» **Task instructions**
Go over the lines below, and when one contains the word "Proprioception", copy it.

» **Task input**
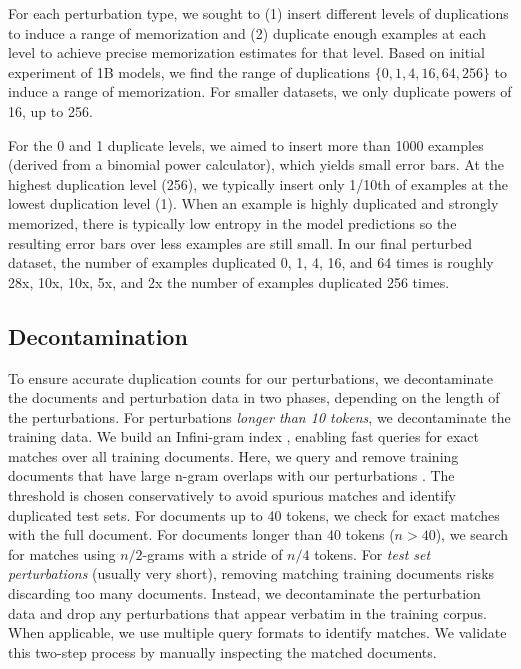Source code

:For each perturbation type, we sought to (1) insert different levels of duplications to induce a range of memorization and (2) duplicate enough examples at each level to achieve precise memorization estimates for that level. Based on initial experiment of 1B models, we find the range of duplications $\{0,1,4,16,64,256\}$ to induce a range of memorization. For smaller datasets, we only duplicate powers of 16, up to 256. 

For the 0 and 1 duplicate levels, we aimed to insert more than 1000 examples (derived from a binomial power calculator), which yields small error bars. At the highest duplication level (256), we typically insert only 1/10th of examples at the lowest duplication level (1). When an example is highly duplicated and strongly memorized, there is typically low entropy in the model predictions so the resulting error bars over less examples are still small. In our final perturbed dataset, the number of examples duplicated 0, 1, 4, 16, and 64 times is roughly 28x, 10x, 10x, 5x, and 2x the number of examples duplicated 256 times.





\subsection{Decontamination}
\label{app:decontamination}

To ensure accurate duplication counts for our perturbations, we decontaminate the documents and perturbation data in two phases, depending on the length of the perturbations. For perturbations \textit{longer than 10 tokens}, we decontaminate the training data. We build an Infini-gram index \citep{liu2024infinigram}, enabling fast queries for exact matches over all training documents. Here, we query and remove training documents that have large n-gram overlaps with our perturbations \citep[similar to][]{brown_2020_language}. The threshold is chosen conservatively to avoid spurious matches and identify duplicated test sets. For documents up to 40 tokens, we check for exact matches with the full document. For documents longer than 40 tokens ($n>40$), we search for matches using $n/2$-grams with a stride of $n/4$ tokens. For \textit{test set perturbations} (usually very short), removing matching training documents risks discarding too many documents. Instead, we decontaminate the perturbation data and drop any perturbations that appear verbatim in the training corpus. When applicable, we use multiple query formats to identify matches. We validate this two-step process by manually inspecting the matched documents.
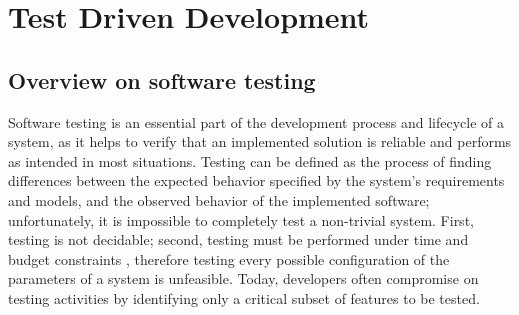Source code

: \chapter{Test Driven Development}
\section{Overview on software testing}
Software testing is an essential part of the development process and lifecycle of a system, as it helps to verify that an implemented solution is reliable and performs as intended in most situations. Testing can be defined as the process of finding differences between the expected behavior specified by the system's requirements and models, and the observed behavior of the implemented software; unfortunately, it is impossible to completely test a non-trivial system. First, testing is not decidable; second, testing must be performed under time and budget constraints \cite{OOSE}, therefore testing every possible configuration of the parameters of a system is unfeasible.
Today, developers often compromise on testing activities by identifying only a critical subset of features to be tested.


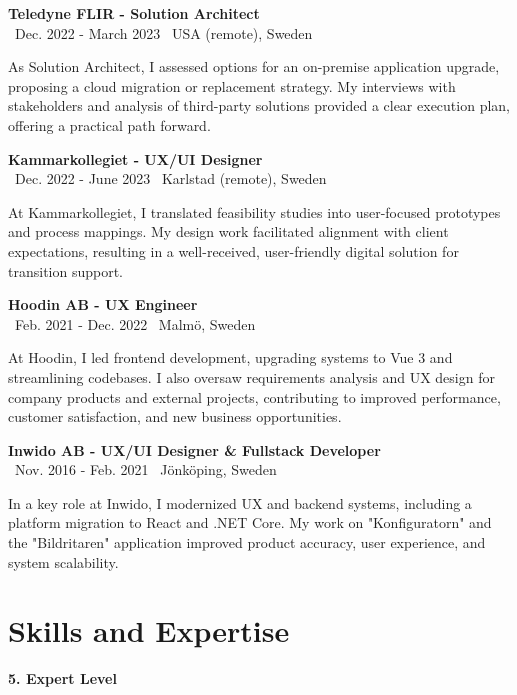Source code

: \documentclass[a4paper,10pt]{article}
\begin{document}
\vspace{0.5cm}
\textbf{Teledyne FLIR - Solution Architect}\\
\normalsize \faCalendar \ Dec. 2022 - March 2023 \quad \faMapMarker \ USA (remote), Sweden

As Solution Architect, I assessed options for an on-premise application upgrade, proposing a cloud migration or replacement strategy. My interviews with stakeholders and analysis of third-party solutions provided a clear execution plan, offering a practical path forward.

\vspace{0.5cm}
\textbf{Kammarkollegiet - UX/UI Designer}\\
\normalsize \faCalendar \ Dec. 2022 - June 2023 \quad \faMapMarker \ Karlstad (remote), Sweden

At Kammarkollegiet, I translated feasibility studies into user-focused prototypes and process mappings. My design work facilitated alignment with client expectations, resulting in a well-received, user-friendly digital solution for transition support.

\vspace{0.5cm}
\textbf{Hoodin AB - UX Engineer}\\
\normalsize \faCalendar \ Feb. 2021 - Dec. 2022 \quad \faMapMarker \ Malmö, Sweden

At Hoodin, I led frontend development, upgrading systems to Vue 3 and streamlining codebases. I also oversaw requirements analysis and UX design for company products and external projects, contributing to improved performance, customer satisfaction, and new business opportunities.

\vspace{0.5cm}
\textbf{Inwido AB - UX/UI Designer \& Fullstack Developer}\\
\normalsize \faCalendar \ Nov. 2016 - Feb. 2021 \quad \faMapMarker \ Jönköping, Sweden

In a key role at Inwido, I modernized UX and backend systems, including a platform migration to React and .NET Core. My work on "Konfiguratorn" and the "Bildritaren" application improved product accuracy, user experience, and system scalability.

\section*{Skills and Expertise}

\textbf{5. Expert Level}
\end{document}
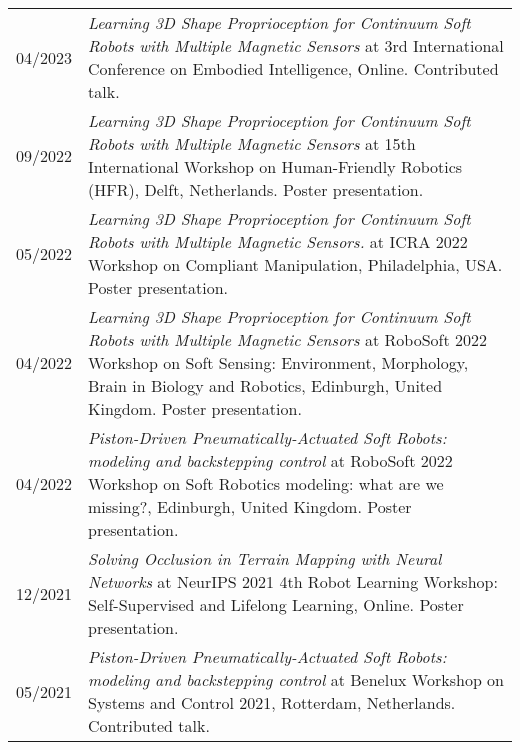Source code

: \begin{longtable}{p{} p{}}
    04/2023 & \emph{Learning 3D Shape Proprioception for Continuum Soft Robots with Multiple Magnetic Sensors} at 3rd International Conference on Embodied Intelligence, Online. Contributed talk.\\
    09/2022 & \emph{Learning 3D Shape Proprioception for Continuum Soft Robots with Multiple Magnetic Sensors} at 15th International Workshop on Human-Friendly Robotics (HFR), Delft, Netherlands. Poster presentation.\\
    05/2022 & \emph{Learning 3D Shape Proprioception for Continuum Soft Robots with Multiple Magnetic Sensors.} at ICRA 2022 Workshop on Compliant Manipulation, Philadelphia, USA. Poster presentation.\\
    04/2022 & \emph{Learning 3D Shape Proprioception for Continuum Soft Robots with Multiple Magnetic Sensors} at RoboSoft 2022 Workshop on Soft Sensing: Environment, Morphology, Brain in Biology and Robotics, Edinburgh, United Kingdom. Poster presentation.\\
    04/2022 & \emph{Piston-Driven Pneumatically-Actuated Soft Robots: modeling and backstepping control} at RoboSoft 2022 Workshop on Soft Robotics modeling: what are we missing?, Edinburgh, United Kingdom. Poster presentation.\\
    12/2021 & \emph{Solving Occlusion in Terrain Mapping with Neural Networks} at NeurIPS 2021 4th Robot Learning Workshop: Self-Supervised and Lifelong Learning, Online. Poster presentation.\\
    05/2021 & \emph{Piston-Driven Pneumatically-Actuated Soft Robots: modeling and backstepping control} at Benelux Workshop on Systems and Control 2021, Rotterdam, Netherlands. Contributed talk.\\
\end{longtable}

» **Response for this exercise**
    04/2023 & \emph{Learning 3D Shape Proprioception for Continuum Soft Robots with Multiple Magnetic Sensors} at 3rd International Conference on Embodied Intelligence, Online. Contributed talk.\\
    09/2022 & \emph{Learning 3D Shape Proprioception for Continuum Soft Robots with Multiple Magnetic Sensors} at 15th International Workshop on Human-Friendly Robotics (HFR), Delft, Netherlands. Poster presentation.\\
    05/2022 & \emph{Learning 3D Shape Proprioception for Continuum Soft Robots with Multiple Magnetic Sensors.} at ICRA 2022 Workshop on Compliant Manipulation, Philadelphia, USA. Poster presentation.\\
    04/2022 & \emph{Learning 3D Shape Proprioception for Continuum Soft Robots with Multiple Magnetic Sensors} at RoboSoft 2022 Workshop on Soft Sensing: Environment, Morphology, Brain in Biology and Robotics, Edinburgh, United Kingdom. Poster presentation.\\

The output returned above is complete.